オーストラリアのシドニーで、インドネシア・ジャカルタ特別州知事が宿泊していた
ホテルの部屋に警察官が合鍵を使って侵入、怒った知事が豪政府に謝罪を要求し、
両国関係が悪化する事態となっている。
スティヨソ同州知事によると、5月29日夕、部屋で休んでいたところ、警察官2人が
ノックもせずに入り、1975年の東ティモール侵攻作戦時に豪州人カメラマンら5人が
死亡した事件に絡んで、出廷を要求された。豪州の地元州知事の招待で訪問していた
スティヨソ知事は予定を切り上げて帰国、30日の記者会見で「こんな侮辱はない」と
怒りをぶちまけた。インドネシアのユドヨノ大統領も不快感を表明、ハッサン外相も
駐インドネシア豪大使を呼んで抗議した。
スティヨソ知事は元国軍幹部で、次期大統領選出馬が取りざたされる大物政治家。
75年当時は東ティモールで軍司令官を務めていた。

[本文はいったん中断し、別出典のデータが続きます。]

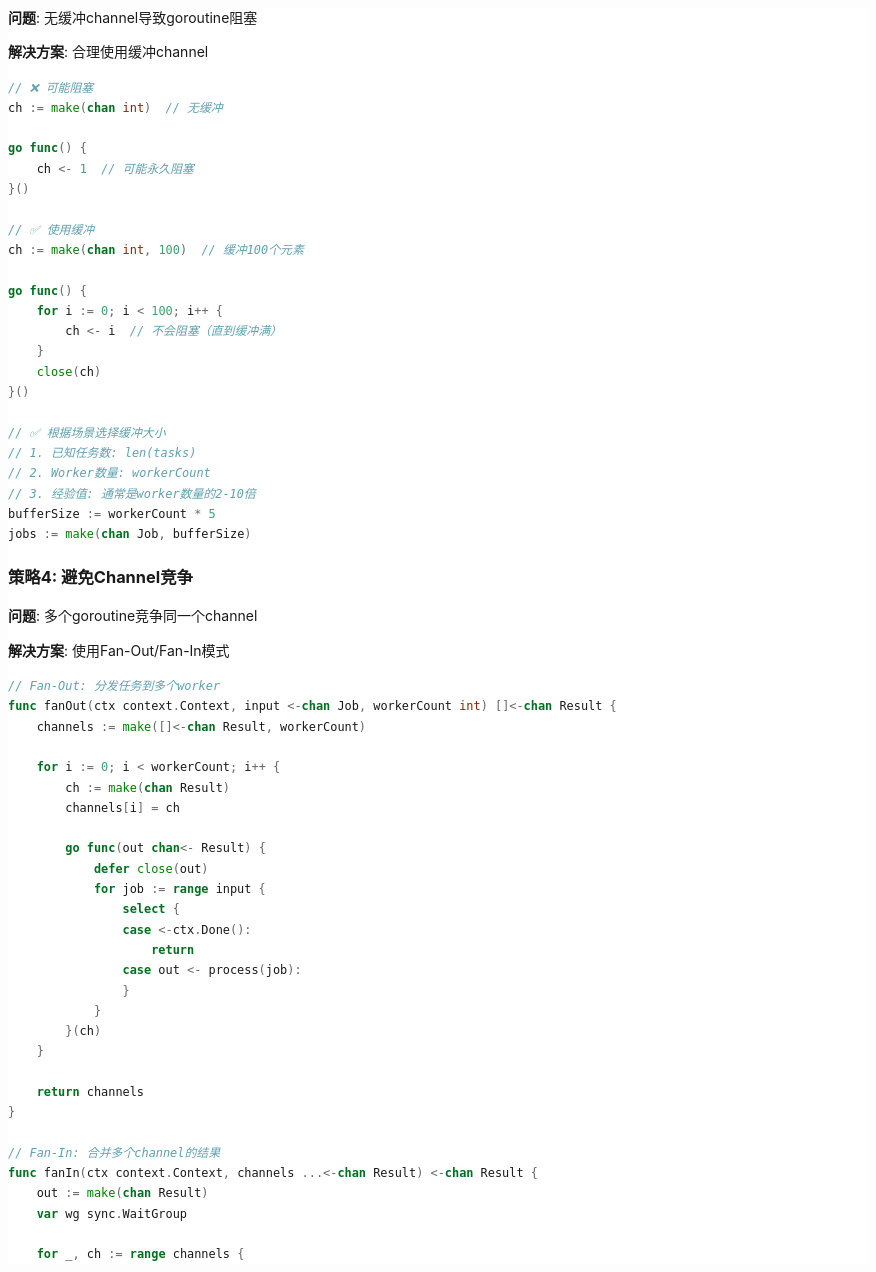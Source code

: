 **问题**: 无缓冲channel导致goroutine阻塞

**解决方案**: 合理使用缓冲channel

```go
// ❌ 可能阻塞
ch := make(chan int)  // 无缓冲

go func() {
    ch <- 1  // 可能永久阻塞
}()

// ✅ 使用缓冲
ch := make(chan int, 100)  // 缓冲100个元素

go func() {
    for i := 0; i < 100; i++ {
        ch <- i  // 不会阻塞（直到缓冲满）
    }
    close(ch)
}()

// ✅ 根据场景选择缓冲大小
// 1. 已知任务数: len(tasks)
// 2. Worker数量: workerCount
// 3. 经验值: 通常是worker数量的2-10倍
bufferSize := workerCount * 5
jobs := make(chan Job, bufferSize)
```

### 策略4: 避免Channel竞争

**问题**: 多个goroutine竞争同一个channel

**解决方案**: 使用Fan-Out/Fan-In模式

```go
// Fan-Out: 分发任务到多个worker
func fanOut(ctx context.Context, input <-chan Job, workerCount int) []<-chan Result {
    channels := make([]<-chan Result, workerCount)
    
    for i := 0; i < workerCount; i++ {
        ch := make(chan Result)
        channels[i] = ch
        
        go func(out chan<- Result) {
            defer close(out)
            for job := range input {
                select {
                case <-ctx.Done():
                    return
                case out <- process(job):
                }
            }
        }(ch)
    }
    
    return channels
}

// Fan-In: 合并多个channel的结果
func fanIn(ctx context.Context, channels ...<-chan Result) <-chan Result {
    out := make(chan Result)
    var wg sync.WaitGroup
    
    for _, ch := range channels {
```
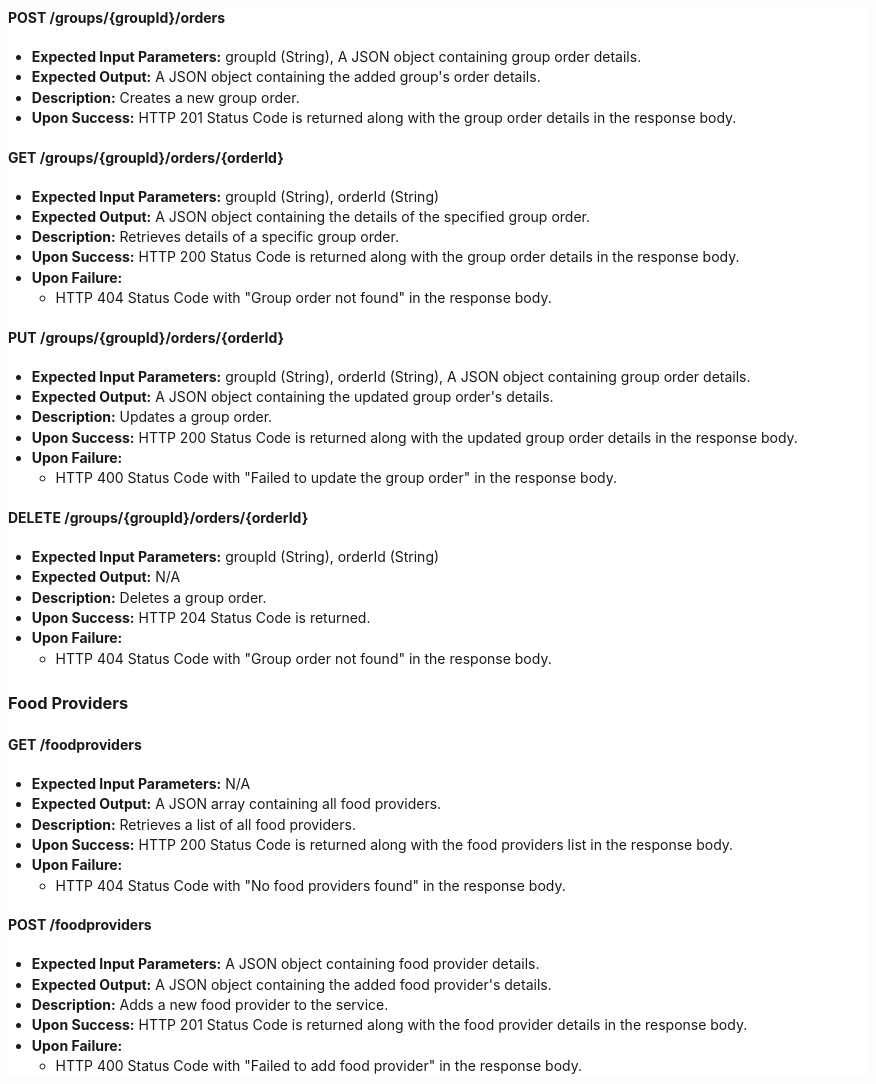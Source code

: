 #### POST /groups/{groupId}/orders
* **Expected Input Parameters:** groupId (String), A JSON object containing group order details.
* **Expected Output:** A JSON object containing the added group's order details.
* **Description:** Creates a new group order.
* **Upon Success:** HTTP 201 Status Code is returned along with the group order details in the response body.

#### GET /groups/{groupId}/orders/{orderId}
* **Expected Input Parameters:** groupId (String), orderId (String)
* **Expected Output:** A JSON object containing the details of the specified group order.
* **Description:** Retrieves details of a specific group order.
* **Upon Success:** HTTP 200 Status Code is returned along with the group order details in the response body.
* **Upon Failure:** 
  * HTTP 404 Status Code with "Group order not found" in the response body.

#### PUT /groups/{groupId}/orders/{orderId}
* **Expected Input Parameters:** groupId (String), orderId (String), A JSON object containing group order details.
* **Expected Output:** A JSON object containing the updated group order's details.
* **Description:** Updates a group order.
* **Upon Success:** HTTP 200 Status Code is returned along with the updated group order details in the response body.
* **Upon Failure:** 
  * HTTP 400 Status Code with "Failed to update the group order" in the response body.

#### DELETE /groups/{groupId}/orders/{orderId}
* **Expected Input Parameters:** groupId (String), orderId (String)
* **Expected Output:** N/A
* **Description:** Deletes a group order.
* **Upon Success:** HTTP 204 Status Code is returned.
* **Upon Failure:** 
  * HTTP 404 Status Code with "Group order not found" in the response body.

### Food Providers

#### GET /foodproviders
* **Expected Input Parameters:** N/A
* **Expected Output:** A JSON array containing all food providers.
* **Description:** Retrieves a list of all food providers.
* **Upon Success:** HTTP 200 Status Code is returned along with the food providers list in the response body.
* **Upon Failure:** 
  * HTTP 404 Status Code with "No food providers found" in the response body.

#### POST /foodproviders
* **Expected Input Parameters:** A JSON object containing food provider details.
* **Expected Output:** A JSON object containing the added food provider's details.
* **Description:** Adds a new food provider to the service.
* **Upon Success:** HTTP 201 Status Code is returned along with the food provider details in the response body.
* **Upon Failure:** 
  * HTTP 400 Status Code with "Failed to add food provider" in the response body.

インドネシア政府は
「5人は銃撃戦の巻き添えで死亡しており、事件は解決済み」との立場だが、
豪州の遺族らは「軍に殺害された」として真相究明を求めている。
地域大国である両国の関係は東ティモール問題などで、たびたび緊張。
昨年3月には、豪州がインドネシア・パプア州の独立派住民42人に
一時保護ビザを発給したため、インドネシアが抗議、駐豪州大使を召還する事態となった。